▶ Task to carry out: For each record that follows, give it back exactly, with no pictures included.

▶ Supplied material:
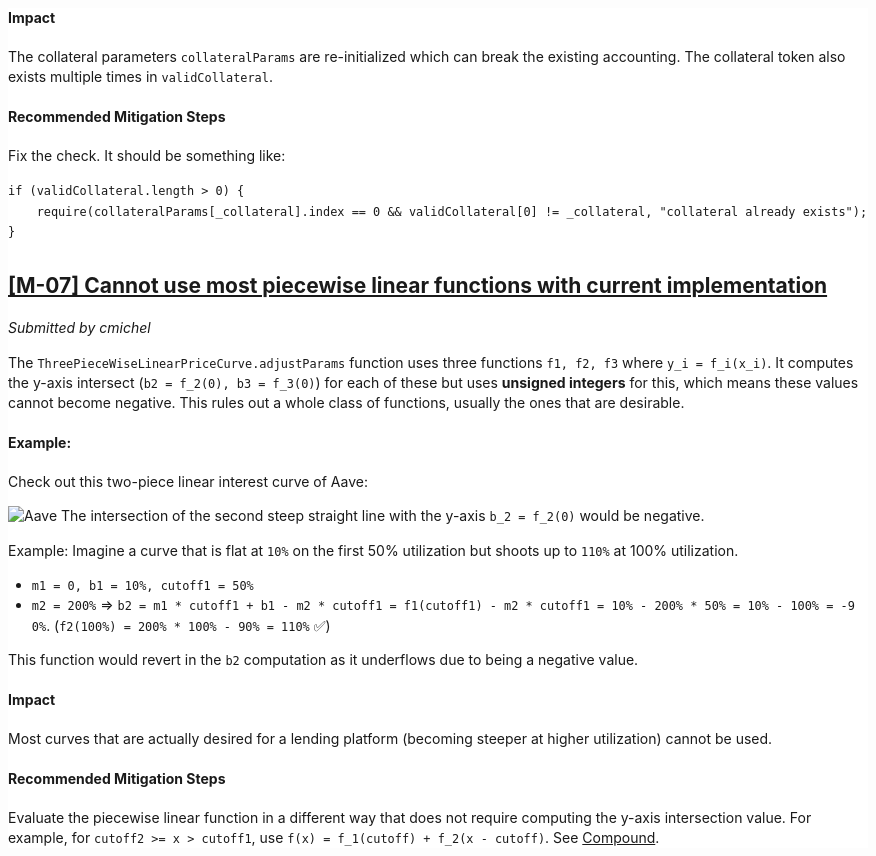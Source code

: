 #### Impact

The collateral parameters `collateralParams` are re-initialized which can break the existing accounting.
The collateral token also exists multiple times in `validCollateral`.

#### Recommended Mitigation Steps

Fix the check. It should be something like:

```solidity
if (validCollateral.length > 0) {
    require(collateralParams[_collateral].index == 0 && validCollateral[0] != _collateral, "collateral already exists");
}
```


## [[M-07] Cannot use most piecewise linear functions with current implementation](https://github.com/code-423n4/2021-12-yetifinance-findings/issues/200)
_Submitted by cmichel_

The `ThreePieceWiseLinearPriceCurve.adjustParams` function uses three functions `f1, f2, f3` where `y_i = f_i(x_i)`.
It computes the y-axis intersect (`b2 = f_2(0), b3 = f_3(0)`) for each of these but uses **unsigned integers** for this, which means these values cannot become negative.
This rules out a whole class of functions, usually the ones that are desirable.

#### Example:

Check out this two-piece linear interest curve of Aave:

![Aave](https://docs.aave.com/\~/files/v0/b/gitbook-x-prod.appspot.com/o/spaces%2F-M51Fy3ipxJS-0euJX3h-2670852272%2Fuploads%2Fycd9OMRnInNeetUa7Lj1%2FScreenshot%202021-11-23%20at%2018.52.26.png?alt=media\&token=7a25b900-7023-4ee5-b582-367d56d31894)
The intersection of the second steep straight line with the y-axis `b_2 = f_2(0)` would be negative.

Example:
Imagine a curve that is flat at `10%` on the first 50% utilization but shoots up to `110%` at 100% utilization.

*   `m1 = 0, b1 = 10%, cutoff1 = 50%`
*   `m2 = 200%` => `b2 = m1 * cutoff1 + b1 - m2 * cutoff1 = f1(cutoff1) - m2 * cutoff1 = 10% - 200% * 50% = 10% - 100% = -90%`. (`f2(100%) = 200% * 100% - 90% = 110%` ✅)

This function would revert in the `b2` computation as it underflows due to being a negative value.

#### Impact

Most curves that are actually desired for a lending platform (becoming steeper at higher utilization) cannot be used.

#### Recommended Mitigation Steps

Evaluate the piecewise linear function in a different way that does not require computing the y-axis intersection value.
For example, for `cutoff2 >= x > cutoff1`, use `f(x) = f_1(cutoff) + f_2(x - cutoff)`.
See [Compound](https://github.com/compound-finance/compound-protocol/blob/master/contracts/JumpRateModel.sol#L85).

▶ Written reply:
Source code

: #### Impact

The collateral parameters `collateralParams` are re-initialized which can break the existing accounting.
The collateral token also exists multiple times in `validCollateral`.

#### Recommended Mitigation Steps

Fix the check. It should be something like:

```solidity
if (validCollateral.length > 0) {
    require(collateralParams[_collateral].index == 0 && validCollateral[0] != _collateral, "collateral already exists");
}
```


## [[M-07] Cannot use most piecewise linear functions with current implementation](https://github.com/code-423n4/2021-12-yetifinance-findings/issues/200)
_Submitted by cmichel_

The `ThreePieceWiseLinearPriceCurve.adjustParams` function uses three functions `f1, f2, f3` where `y_i = f_i(x_i)`.
It computes the y-axis intersect (`b2 = f_2(0), b3 = f_3(0)`) for each of these but uses **unsigned integers** for this, which means these values cannot become negative.
This rules out a whole class of functions, usually the ones that are desirable.

#### Example:

Check out this two-piece linear interest curve of Aave:

![Aave](https://docs.aave.com/\~/files/v0/b/gitbook-x-prod.appspot.com/o/spaces%2F-M51Fy3ipxJS-0euJX3h-2670852272%2Fuploads%2Fycd9OMRnInNeetUa7Lj1%2FScreenshot%202021-11-23%20at%2018.52.26.png?alt=media\&token=7a25b900-7023-4ee5-b582-367d56d31894)
The intersection of the second steep straight line with the y-axis `b_2 = f_2(0)` would be negative.

Example:
Imagine a curve that is flat at `10%` on the first 50% utilization but shoots up to `110%` at 100% utilization.

*   `m1 = 0, b1 = 10%, cutoff1 = 50%`
*   `m2 = 200%` => `b2 = m1 * cutoff1 + b1 - m2 * cutoff1 = f1(cutoff1) - m2 * cutoff1 = 10% - 200% * 50% = 10% - 100% = -90%`. (`f2(100%) = 200% * 100% - 90% = 110%` ✅)

This function would revert in the `b2` computation as it underflows due to being a negative value.

#### Impact

Most curves that are actually desired for a lending platform (becoming steeper at higher utilization) cannot be used.

#### Recommended Mitigation Steps

Evaluate the piecewise linear function in a different way that does not require computing the y-axis intersection value.
For example, for `cutoff2 >= x > cutoff1`, use `f(x) = f_1(cutoff) + f_2(x - cutoff)`.
See [Compound](https://github.com/compound-finance/compound-protocol/blob/master/contracts/JumpRateModel.sol#L85).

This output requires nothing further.